Mini Quiche With Romaine Lettuce Salad
- Reviews 1
Ready In: 45 mins
Serves: 6
Ingredients
Mini Quiches
- 1 tablespoon butter
- 1 1⁄2 cups Simply Potatoes® Shredded Hash Browns
- kosher salt (to taste)
- taco seasoning (or to taste)
- 6 eggs
- 3⁄4 cup green onion, finely chopped
- 3⁄4 cup red bell pepper, finely chopped
- 3 slices bacon, cooked and crumbled
- 3⁄4 cup Baby Spinach
- 6 tablespoons milk
Salad
- 3 cups romaine lettuce, chopped into bite sized pieces
Dressings
- caesar salad dressing, bottled
- 2 tablespoons olive oil
- 1 tablespoon white wine vinegar
- 1⁄4 teaspoon smoked paprika
- 1 teaspoon chili powder
Directions
- Preheat oven to 400 degrees F; grease 6 muffin tins with butter (if you prefer to cut the recipe down to serve 2 or 4 simply put a bit of water in the unused muffin tins).
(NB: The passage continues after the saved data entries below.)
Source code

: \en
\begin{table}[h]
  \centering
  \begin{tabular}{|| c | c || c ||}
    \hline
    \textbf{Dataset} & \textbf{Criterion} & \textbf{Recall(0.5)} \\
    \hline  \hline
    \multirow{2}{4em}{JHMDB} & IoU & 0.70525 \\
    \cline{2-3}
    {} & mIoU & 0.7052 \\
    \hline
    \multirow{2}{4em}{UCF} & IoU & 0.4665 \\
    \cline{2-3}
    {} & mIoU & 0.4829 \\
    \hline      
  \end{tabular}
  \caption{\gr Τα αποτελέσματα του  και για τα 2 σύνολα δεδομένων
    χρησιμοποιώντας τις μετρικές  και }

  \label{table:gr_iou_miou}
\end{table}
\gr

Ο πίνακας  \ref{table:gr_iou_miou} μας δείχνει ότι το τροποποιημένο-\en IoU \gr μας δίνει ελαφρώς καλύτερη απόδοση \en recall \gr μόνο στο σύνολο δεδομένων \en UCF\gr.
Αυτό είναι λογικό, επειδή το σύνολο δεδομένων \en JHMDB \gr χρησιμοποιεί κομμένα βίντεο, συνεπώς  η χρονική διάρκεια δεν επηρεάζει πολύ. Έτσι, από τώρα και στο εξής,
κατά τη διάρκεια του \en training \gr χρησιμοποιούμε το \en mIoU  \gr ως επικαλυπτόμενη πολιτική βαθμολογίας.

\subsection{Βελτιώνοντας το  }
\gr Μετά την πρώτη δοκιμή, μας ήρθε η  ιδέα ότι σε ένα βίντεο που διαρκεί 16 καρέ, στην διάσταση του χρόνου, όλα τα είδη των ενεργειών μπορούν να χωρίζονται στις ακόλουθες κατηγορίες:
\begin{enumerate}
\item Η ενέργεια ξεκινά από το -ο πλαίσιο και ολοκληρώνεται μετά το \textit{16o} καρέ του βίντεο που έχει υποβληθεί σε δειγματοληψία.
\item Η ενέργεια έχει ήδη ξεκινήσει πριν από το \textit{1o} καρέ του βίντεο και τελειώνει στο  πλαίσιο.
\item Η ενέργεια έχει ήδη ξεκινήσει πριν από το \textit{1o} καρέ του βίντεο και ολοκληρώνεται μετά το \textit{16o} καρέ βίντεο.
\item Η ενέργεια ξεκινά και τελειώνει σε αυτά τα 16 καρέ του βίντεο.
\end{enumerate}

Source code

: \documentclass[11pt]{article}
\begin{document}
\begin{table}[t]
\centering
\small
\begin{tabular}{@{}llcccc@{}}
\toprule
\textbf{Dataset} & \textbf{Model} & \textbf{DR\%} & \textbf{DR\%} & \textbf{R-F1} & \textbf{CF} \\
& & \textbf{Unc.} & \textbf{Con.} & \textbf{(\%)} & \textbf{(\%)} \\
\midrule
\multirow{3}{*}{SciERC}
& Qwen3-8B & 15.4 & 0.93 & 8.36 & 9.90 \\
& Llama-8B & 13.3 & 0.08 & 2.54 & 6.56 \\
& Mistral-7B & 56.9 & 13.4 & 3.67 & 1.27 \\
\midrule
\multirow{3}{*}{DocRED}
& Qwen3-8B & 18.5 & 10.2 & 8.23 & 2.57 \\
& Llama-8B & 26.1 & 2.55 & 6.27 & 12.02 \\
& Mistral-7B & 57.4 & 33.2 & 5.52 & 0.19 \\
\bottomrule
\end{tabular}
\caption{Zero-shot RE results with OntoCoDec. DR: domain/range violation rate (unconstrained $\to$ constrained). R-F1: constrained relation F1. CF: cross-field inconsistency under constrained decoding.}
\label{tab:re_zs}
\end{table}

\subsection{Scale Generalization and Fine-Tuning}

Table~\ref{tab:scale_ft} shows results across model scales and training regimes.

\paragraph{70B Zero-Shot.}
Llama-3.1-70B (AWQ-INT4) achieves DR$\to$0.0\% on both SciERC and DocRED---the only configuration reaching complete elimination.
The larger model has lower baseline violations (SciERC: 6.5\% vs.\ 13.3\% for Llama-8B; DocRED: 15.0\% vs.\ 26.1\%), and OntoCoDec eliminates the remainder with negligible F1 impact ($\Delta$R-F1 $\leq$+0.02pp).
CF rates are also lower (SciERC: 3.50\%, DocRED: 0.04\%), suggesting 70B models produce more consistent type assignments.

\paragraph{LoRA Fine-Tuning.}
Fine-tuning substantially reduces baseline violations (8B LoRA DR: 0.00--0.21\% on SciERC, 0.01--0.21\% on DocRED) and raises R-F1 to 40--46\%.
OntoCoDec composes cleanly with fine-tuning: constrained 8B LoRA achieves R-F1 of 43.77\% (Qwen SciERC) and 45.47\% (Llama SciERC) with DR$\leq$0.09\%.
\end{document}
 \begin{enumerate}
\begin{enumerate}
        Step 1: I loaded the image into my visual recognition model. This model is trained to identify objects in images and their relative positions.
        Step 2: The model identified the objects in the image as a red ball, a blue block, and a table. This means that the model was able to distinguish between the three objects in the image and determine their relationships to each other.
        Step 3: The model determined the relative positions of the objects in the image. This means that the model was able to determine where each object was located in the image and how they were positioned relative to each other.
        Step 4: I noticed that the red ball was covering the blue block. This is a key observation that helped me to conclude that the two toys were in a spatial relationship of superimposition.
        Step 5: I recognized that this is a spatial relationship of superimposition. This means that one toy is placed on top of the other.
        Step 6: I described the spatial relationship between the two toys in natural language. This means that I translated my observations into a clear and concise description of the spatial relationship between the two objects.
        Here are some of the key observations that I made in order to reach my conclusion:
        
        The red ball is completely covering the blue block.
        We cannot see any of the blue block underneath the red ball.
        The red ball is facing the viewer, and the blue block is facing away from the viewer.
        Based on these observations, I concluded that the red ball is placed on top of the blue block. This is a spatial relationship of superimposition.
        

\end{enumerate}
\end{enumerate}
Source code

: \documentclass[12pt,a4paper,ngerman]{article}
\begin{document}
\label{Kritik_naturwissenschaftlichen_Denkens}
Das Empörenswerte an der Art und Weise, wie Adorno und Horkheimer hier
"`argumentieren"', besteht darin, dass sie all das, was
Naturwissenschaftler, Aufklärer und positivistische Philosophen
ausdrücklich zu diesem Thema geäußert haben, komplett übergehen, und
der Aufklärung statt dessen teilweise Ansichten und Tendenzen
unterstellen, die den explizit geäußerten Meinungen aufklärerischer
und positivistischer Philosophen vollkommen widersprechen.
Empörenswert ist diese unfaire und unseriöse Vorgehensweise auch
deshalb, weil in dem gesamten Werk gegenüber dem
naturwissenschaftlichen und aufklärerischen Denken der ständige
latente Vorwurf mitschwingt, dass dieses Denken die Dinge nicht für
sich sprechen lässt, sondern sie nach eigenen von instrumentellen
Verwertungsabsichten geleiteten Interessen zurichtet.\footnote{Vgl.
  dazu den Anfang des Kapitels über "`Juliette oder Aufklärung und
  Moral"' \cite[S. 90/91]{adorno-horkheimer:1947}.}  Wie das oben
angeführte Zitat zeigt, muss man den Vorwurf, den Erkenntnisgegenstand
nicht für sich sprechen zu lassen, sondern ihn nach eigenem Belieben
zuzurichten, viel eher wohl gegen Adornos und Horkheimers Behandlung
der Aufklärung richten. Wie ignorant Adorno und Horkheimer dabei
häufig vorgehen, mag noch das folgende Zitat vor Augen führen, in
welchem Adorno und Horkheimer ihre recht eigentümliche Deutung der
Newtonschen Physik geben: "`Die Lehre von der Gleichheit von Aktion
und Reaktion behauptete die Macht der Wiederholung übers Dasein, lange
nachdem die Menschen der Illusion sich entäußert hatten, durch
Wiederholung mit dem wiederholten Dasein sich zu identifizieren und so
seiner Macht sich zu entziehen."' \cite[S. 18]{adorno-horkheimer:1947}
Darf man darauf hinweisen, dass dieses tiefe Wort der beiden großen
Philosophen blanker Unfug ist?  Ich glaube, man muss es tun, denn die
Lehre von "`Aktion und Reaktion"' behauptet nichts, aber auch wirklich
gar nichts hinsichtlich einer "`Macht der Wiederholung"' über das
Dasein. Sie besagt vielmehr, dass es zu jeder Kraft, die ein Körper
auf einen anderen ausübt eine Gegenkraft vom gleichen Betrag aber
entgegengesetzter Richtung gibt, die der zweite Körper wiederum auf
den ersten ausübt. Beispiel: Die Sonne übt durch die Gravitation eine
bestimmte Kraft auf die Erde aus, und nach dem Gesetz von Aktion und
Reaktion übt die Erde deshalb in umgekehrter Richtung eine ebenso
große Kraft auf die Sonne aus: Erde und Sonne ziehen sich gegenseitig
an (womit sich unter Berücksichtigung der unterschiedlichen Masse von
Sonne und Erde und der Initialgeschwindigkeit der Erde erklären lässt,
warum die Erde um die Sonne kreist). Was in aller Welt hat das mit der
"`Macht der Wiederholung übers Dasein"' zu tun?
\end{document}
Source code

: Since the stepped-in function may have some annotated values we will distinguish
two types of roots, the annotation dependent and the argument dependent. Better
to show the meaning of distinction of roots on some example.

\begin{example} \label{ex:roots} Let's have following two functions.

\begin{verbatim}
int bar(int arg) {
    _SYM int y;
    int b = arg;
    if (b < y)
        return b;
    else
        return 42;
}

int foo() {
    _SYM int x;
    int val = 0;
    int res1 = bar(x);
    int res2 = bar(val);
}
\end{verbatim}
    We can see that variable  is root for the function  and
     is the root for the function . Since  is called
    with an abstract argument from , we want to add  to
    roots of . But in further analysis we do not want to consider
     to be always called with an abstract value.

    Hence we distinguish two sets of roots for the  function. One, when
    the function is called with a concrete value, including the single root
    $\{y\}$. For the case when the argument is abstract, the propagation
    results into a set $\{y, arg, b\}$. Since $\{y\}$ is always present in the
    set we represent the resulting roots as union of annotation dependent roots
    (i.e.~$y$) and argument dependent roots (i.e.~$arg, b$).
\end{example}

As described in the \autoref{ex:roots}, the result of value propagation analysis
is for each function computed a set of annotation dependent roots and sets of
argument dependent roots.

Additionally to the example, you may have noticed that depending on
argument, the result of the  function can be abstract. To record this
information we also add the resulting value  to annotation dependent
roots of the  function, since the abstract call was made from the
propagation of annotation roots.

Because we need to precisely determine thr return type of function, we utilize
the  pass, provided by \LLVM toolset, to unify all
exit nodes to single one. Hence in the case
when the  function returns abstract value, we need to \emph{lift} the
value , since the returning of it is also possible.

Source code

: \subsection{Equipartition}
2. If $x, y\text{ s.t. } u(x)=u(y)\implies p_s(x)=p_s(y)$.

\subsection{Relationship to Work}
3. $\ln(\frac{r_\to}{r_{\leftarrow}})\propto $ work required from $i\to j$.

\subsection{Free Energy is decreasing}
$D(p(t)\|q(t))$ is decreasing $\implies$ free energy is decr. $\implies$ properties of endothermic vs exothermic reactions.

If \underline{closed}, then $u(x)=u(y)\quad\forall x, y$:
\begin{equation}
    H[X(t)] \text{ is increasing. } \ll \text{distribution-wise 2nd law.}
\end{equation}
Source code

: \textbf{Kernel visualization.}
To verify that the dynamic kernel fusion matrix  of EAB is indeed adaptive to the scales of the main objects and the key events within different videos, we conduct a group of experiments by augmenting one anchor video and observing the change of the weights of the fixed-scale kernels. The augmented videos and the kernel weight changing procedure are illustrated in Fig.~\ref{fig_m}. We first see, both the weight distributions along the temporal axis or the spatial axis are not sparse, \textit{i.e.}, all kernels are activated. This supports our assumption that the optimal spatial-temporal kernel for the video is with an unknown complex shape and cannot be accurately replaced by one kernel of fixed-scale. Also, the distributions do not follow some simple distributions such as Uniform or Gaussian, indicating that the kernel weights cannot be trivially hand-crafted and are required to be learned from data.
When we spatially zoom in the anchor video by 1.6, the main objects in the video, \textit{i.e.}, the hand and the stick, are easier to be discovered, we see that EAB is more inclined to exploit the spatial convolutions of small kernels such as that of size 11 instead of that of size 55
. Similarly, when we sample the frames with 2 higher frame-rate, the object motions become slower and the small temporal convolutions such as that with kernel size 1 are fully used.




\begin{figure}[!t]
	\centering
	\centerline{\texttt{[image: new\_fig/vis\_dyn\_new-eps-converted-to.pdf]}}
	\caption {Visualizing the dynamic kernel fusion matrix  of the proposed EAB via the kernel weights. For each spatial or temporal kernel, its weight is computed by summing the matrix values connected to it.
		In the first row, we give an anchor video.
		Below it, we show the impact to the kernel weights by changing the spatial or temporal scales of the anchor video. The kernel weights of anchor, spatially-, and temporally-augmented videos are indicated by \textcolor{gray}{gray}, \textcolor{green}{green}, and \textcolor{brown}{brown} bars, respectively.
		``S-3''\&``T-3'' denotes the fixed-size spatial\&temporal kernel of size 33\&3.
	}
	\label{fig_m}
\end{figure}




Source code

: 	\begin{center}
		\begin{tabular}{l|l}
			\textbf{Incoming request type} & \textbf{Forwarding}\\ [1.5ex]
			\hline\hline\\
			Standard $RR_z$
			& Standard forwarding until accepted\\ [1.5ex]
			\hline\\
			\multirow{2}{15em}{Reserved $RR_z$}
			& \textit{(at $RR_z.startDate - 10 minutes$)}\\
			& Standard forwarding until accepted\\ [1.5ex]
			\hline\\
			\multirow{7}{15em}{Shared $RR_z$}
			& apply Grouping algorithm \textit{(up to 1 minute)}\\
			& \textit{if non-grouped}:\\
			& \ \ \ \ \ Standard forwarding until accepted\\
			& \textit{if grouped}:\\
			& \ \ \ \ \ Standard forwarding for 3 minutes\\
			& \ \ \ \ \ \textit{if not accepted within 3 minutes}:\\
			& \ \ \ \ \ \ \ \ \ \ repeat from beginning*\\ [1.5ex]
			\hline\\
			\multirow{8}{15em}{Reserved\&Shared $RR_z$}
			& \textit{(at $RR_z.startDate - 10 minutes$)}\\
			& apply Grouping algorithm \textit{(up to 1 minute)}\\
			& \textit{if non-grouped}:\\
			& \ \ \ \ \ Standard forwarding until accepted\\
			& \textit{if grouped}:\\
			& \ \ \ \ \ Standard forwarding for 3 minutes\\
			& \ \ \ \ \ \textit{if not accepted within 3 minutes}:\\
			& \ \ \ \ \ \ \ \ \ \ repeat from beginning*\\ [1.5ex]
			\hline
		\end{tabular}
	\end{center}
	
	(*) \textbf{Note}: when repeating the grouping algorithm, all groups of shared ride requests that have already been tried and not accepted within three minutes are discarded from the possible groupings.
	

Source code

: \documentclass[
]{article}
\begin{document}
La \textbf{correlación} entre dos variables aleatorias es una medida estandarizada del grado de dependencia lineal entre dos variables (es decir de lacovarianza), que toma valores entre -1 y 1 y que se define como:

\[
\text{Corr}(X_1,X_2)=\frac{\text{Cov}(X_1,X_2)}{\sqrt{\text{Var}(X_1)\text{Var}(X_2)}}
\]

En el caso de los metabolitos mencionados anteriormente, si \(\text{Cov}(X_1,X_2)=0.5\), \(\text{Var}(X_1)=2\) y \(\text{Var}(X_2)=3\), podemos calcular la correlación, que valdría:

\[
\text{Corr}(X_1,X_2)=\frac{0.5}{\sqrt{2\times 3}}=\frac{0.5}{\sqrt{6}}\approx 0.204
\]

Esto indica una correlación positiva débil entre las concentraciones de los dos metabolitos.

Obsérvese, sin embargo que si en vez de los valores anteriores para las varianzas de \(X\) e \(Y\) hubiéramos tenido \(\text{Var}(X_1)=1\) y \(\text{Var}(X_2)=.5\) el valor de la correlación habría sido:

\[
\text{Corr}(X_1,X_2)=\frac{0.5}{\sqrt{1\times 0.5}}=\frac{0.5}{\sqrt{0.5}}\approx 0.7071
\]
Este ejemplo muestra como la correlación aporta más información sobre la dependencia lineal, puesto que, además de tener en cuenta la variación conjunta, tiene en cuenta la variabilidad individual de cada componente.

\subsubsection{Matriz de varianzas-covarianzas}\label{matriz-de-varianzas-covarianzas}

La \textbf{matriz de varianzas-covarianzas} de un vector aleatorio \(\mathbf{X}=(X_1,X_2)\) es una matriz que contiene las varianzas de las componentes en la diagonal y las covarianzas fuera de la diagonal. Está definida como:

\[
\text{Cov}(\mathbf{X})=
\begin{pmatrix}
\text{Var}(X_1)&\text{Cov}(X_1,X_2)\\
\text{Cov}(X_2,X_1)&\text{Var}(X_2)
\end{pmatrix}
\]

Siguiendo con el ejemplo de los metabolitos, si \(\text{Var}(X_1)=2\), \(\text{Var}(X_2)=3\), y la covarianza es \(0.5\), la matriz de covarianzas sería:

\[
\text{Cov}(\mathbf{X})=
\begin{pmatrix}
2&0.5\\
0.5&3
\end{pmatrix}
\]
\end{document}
- Lightly press 1/4 cup (not packed) of the hash browns into each cup; season with salt and taco seasoning.
- Place in oven for about 10 minutes (potatoes may start to brown a bit on the edges).
- Meanwhile, whisk together the eggs, onions, peppers, and bacon; season with additional salt and taco seasoning.
- Divide spinach among cups; top with egg mixture; spoon a tablespoon of milk in each cup.
- Place in oven for about 20-25 minutes; you will know they are done when the center is set and they are puffy (they will deflate when they start to cool).
- While the quiches are cooking, in a small bowl, whisk together 2 tablespoons olive oil, the vinegar, paprika, and chili powder.
- To serve: Divide lettuce among serving dishes. Place a mini quiche on each plate, then drizzle lettuce with a fair amount of bottled Caesar dressing, just a little for the quiche. Drizzle with the red "brava" dressing.